One night, after listening to my parents argue, and having to deal with my mothers abusive behavior all day, I fell apart. I walked out into the back yard, sat down on the picnic table and began to wallow in self-pity, as tears ran down my face. I cried out to God, wondering why had I allowed my parents to talk me into move in with them in the first place. I knew what kind of people they were, so the only excuse I could come up with was that I had a moment of stupidity. Or maybe I was just hoping that before my parents died, that they would tell me that they loved me.

God has this way of making us face the truth, whether we like it or not. And as I sat there on that picnic table wallowing in self-pity, with tears running down my face. I began to see my childhood as it really was. Up to that point in my life, I had failed to accept that my mothers actions towards me as abusive in any way. After all, no child wants to believe that their parents behavior is abusive. We want to believe that the betting’s we receive, the things that we were accused of that caused us so much pain, was for our own good. Even in the face of sexual abuse, most children are satisfied just to be loved. And even thought they know that what is being done to them is wrong, that it makes them feel uncomfortable, it is the only love they have ever known. Our need to be loved by our parents, often over rides our natural sense of right and wrong behavior. That is why so many children keep silent about that abuse they receive and the hands of their parents, no matter how bad it is. It was not easy for me to look at my past and accept that my mothers actions as abusive, or that the abuse I received as a child had never stopped. Yes, I realized that her behavior was unfair and uncalled for, but part of me believed that her behavior was justified. That her actions were right, and I was the one in the wrong. At least that was what I had come to believe as a child, and continued to believe as an adult. But the truth was her actions towards me as a child was nothing less than CHILD ABUSE! And as a adult, continued to be just as damaging to my self-esteem.

As painful as My childhood was, I had never allowed myself to feel the true pain of the abuse I received. As I said ; “ I had come to believe that my mother behavior was justified. After all I was a very bad girl, and deserved such harsh punishment.” But in one single moment of realization , that I had been abused, the dam broke and the tears began to fall. Year of pain flowed from me like a muddy river, first I raged at God for allowing me to go though such abuse, then I became anger at my Dad for allowing it to happen, and then I became angry at my mother for not being a loving mother.

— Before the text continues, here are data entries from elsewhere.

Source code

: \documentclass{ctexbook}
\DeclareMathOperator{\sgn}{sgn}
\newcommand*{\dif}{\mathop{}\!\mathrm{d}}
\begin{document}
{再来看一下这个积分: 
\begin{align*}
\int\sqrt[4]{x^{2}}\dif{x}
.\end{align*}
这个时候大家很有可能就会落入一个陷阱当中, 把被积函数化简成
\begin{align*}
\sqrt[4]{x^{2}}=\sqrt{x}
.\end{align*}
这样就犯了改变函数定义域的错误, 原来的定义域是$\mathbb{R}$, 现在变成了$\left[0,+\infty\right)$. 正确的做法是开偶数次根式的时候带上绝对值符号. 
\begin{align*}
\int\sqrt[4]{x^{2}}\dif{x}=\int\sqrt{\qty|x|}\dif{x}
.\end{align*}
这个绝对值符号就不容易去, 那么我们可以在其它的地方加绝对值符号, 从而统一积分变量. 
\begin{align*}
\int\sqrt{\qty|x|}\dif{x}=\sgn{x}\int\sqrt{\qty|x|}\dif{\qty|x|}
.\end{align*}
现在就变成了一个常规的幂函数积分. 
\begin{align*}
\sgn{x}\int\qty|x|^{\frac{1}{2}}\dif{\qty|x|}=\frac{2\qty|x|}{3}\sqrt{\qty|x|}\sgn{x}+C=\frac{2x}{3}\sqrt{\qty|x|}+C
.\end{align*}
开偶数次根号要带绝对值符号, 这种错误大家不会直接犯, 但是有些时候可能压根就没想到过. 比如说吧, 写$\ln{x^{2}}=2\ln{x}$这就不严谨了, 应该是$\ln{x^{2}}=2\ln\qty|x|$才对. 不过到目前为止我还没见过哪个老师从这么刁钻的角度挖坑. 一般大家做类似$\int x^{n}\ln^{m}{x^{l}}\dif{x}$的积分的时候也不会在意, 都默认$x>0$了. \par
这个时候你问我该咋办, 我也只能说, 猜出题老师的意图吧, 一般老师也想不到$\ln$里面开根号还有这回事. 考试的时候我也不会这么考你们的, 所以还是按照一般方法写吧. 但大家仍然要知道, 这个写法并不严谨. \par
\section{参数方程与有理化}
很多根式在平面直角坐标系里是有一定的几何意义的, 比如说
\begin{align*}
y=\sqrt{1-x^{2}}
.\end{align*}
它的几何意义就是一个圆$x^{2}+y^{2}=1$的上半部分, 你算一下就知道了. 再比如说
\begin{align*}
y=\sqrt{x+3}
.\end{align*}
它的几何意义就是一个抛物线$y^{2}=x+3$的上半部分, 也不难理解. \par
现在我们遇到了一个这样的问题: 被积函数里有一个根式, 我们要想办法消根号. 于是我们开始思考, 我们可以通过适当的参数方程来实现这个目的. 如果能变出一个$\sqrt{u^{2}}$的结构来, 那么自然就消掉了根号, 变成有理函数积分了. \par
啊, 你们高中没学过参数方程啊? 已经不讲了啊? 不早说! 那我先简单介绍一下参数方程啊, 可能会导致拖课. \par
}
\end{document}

As the pain subsided , I cried out to the Lord. “Okay, I was abused, I accept that ! Now what?“ In one peaceful move of the Holy Spirit , I began to see my mother in a different light. I saw my mother as she really was, a bitter, angry, resentful , and unhappy women. A women that had allowed her own pain and unhappiness to rule her behavior. A women that believed that the best way to keep herself from being hurt by others, was to hurt them first. It was that truth that gave be the ability to forgive her.

We are never as innocent as we believe My personal pain is not that unique! I am sure that you have felt your fare share of hurt feelings, of anger, and the total unfairness accusations that another person has laid upon your door step. I am sure you have felt your fare share of feeling of betrayal. But then we all muddle our way through a world where even well-meaning people hurt one another. The truth is, when you invest yourself in any kind of relationship, you open your hearts to the possibility that you will be wounded by another’s disloyalty, it is a fact of life.

There are some hurts that seem to roll off our backs like rain water. These we quickly ignore. Not every hurt stick to us like glue. But some pain holds on to us, remaining like a stubborn stain on the fabric of our memories. This kind of pain, often flows from our dead past into our present reality. A parents abuse, a spouse who leave us in cold, a friends betrayal. These hurts don’t heal so quickly, nor can they be healed by our own determination to let goof our pain. This kind of pain require God intervention, in order to bring healing to the soul, and set the heart free of the bitterness and resentment that it naturally feel. Forgiveness is God way of inviting us into His world. To see other people the way He does! As people worth forgiving. Forbearing one another, and forgiving one another , if any man have quarrel against any, even as Christ forgave you, so also do ye. ( Colossians 3:13)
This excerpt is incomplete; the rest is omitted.